*** Begin section ***
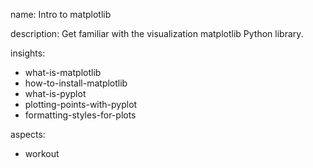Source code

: name: Intro to matplotlib

description: Get familiar with the visualization matplotlib Python library.

insights:
  - what-is-matplotlib
  - how-to-install-matplotlib
  - what-is-pyplot
  - plotting-points-with-pyplot
  - formatting-styles-for-plots
  
aspects:
  - workout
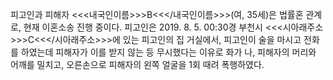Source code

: 피고인과 피해자 <<<내국인이름>>>B<<</내국인이름>>>(여, 35세)은 법률혼 관계로, 현재 이혼소송 진행 중이다.
피고인은 2019. 8. 5. 00:30경 부천시 <<<시아래주소>>>C<<</시아래주소>>>에 있는 피고인의 집 거실에서, 피고인이 술을 마시고 전화를 하였는데 피해자가 이를 받지 않는 등 무시했다는 이유로 화가 나, 피해자의 머리와 어깨를 밀치고, 오른손으로 피해자의 왼쪽 얼굴을 1회 때려 폭행하였다.
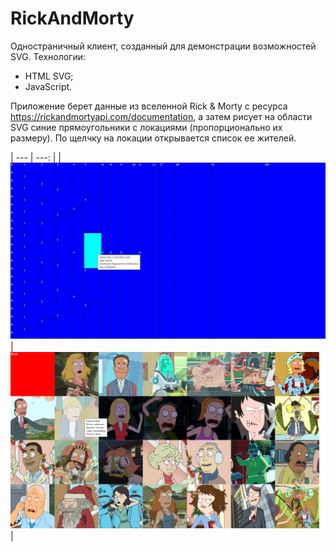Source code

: # RickAndMorty

Одностраничный клиент, созданный для демонстрации возможностей SVG.
Технологии:
* HTML SVG;
* JavaScript.

Приложение берет данные из вселенной Rick & Morty с ресурса https://rickandmortyapi.com/documentation, а затем рисует на области SVG синие прямоугольники с локациями (пропорционально их размеру). По щелчку на локации открывается список ее жителей.

| --- | ---: |
|![Screen 1](./readme/screen_1.jpg "Локации") | ![Screen 2](./readme/screen_2.jpg "Список жителей")|
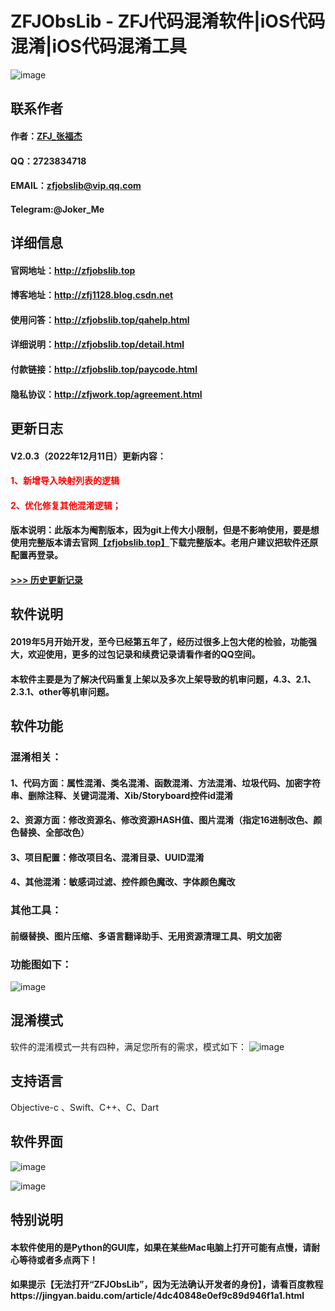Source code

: 
# ZFJObsLib - ZFJ代码混淆软件|iOS代码混淆|iOS代码混淆工具


![image](https://zfjobslib.top/images/ZFJObsLib.png)

## 联系作者
#### 作者：[ZFJ_张福杰](http://zfj1128.blog.csdn.net)
#### QQ：2723834718
#### EMAIL：zfjobslib@vip.qq.com
#### Telegram:@Joker_Me

## 详细信息
#### 官网地址：http://zfjobslib.top
#### 博客地址：http://zfj1128.blog.csdn.net
#### 使用问答：http://zfjobslib.top/qahelp.html
#### 详细说明：http://zfjobslib.top/detail.html
#### 付款链接：http://zfjobslib.top/paycode.html
#### 隐私协议：http://zfjwork.top/agreement.html


## 更新日志

#### V2.0.3（2022年12月11日）更新内容：

#### <font color=FF0000>1、新增导入映射列表的逻辑</font>

#### <font color=FF0000>2、优化修复其他混淆逻辑；</font>

#### 版本说明：此版本为阉割版本，因为git上传大小限制，但是不影响使用，要是想使用完整版本请去官网[【zfjobslib.top】](https://zfjobslib.top/)下载完整版本。老用户建议把软件还原配置再登录。

#### [>>> 历史更新记录](https://note.youdao.com/s/OAxMvEOq)

## 软件说明
#### 2019年5月开始开发，至今已经第五年了，经历过很多上包大佬的检验，功能强大，欢迎使用，更多的过包记录和续费记录请看作者的QQ空间。
#### 本软件主要是为了解决代码重复上架以及多次上架导致的机审问题，4.3、2.1、2.3.1、other等机审问题。

## 软件功能
### 混淆相关：
#### 1、代码方面：属性混淆、类名混淆、函数混淆、方法混淆、垃圾代码、加密字符串、删除注释、关键词混淆、Xib/Storyboard控件id混淆
#### 2、资源方面：修改资源名、修改资源HASH值、图片混淆（指定16进制改色、颜色替换、全部改色）
#### 3、项目配置：修改项目名、混淆目录、UUID混淆
#### 4、其他混淆：敏感词过滤、控件颜色魔改、字体颜色魔改
### 其他工具：
#### 前缀替换、图片压缩、多语言翻译助手、无用资源清理工具、明文加密
### 功能图如下：

![image](https://zfjobslib.top/images/software-img/tree_fun_4.png)

## 混淆模式
软件的混淆模式一共有四种，满足您所有的需求，模式如下：
![image](https://zfjobslib.top/images/detail-img/obs_confusion_mode.png)

## 支持语言
Objective-c 、Swift、C++、C、Dart

## 软件界面
![image](https://zfjobslib.top/images/software-img/11.png)

![image](https://zfjobslib.top/images/software-img/22.png)

## 特别说明
#### 本软件使用的是Python的GUI库，如果在某些Mac电脑上打开可能有点慢，请耐心等待或者多点两下！
#### 如果提示【无法打开“ZFJObsLib”，因为无法确认开发者的身份】，请看百度教程https://jingyan.baidu.com/article/4dc40848e0ef9c89d946f1a1.html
*** End section ***
• Work task
Repeat, with no pictures, every line from the top of the entries above through the line that has "#### 博客地址：http://zfj1128.blog.csdn.net", keeping each one exact.

• Task output
Source code

: name: Intro to matplotlib

description: Get familiar with the visualization matplotlib Python library.

insights:
  - what-is-matplotlib
  - how-to-install-matplotlib
  - what-is-pyplot
  - plotting-points-with-pyplot
  - formatting-styles-for-plots
  
aspects:
  - workout
Source code

: 피고인과 피해자 <<<내국인이름>>>B<<</내국인이름>>>(여, 35세)은 법률혼 관계로, 현재 이혼소송 진행 중이다.
피고인은 2019. 8. 5. 00:30경 부천시 <<<시아래주소>>>C<<</시아래주소>>>에 있는 피고인의 집 거실에서, 피고인이 술을 마시고 전화를 하였는데 피해자가 이를 받지 않는 등 무시했다는 이유로 화가 나, 피해자의 머리와 어깨를 밀치고, 오른손으로 피해자의 왼쪽 얼굴을 1회 때려 폭행하였다.
Source code

: # RickAndMorty

Одностраничный клиент, созданный для демонстрации возможностей SVG.
Технологии:
* HTML SVG;
* JavaScript.

Приложение берет данные из вселенной Rick & Morty с ресурса https://rickandmortyapi.com/documentation, а затем рисует на области SVG синие прямоугольники с локациями (пропорционально их размеру). По щелчку на локации открывается список ее жителей.

| --- | ---: |
|![Screen 1](./readme/screen_1.jpg "Локации") | ![Screen 2](./readme/screen_2.jpg "Список жителей")|
Source code

: 
# ZFJObsLib - ZFJ代码混淆软件|iOS代码混淆|iOS代码混淆工具


![image](https://zfjobslib.top/images/ZFJObsLib.png)

## 联系作者
#### 作者：[ZFJ_张福杰](http://zfj1128.blog.csdn.net)
#### QQ：2723834718
#### EMAIL：zfjobslib@vip.qq.com
#### Telegram:@Joker_Me

## 详细信息
#### 官网地址：http://zfjobslib.top
#### 博客地址：http://zfj1128.blog.csdn.net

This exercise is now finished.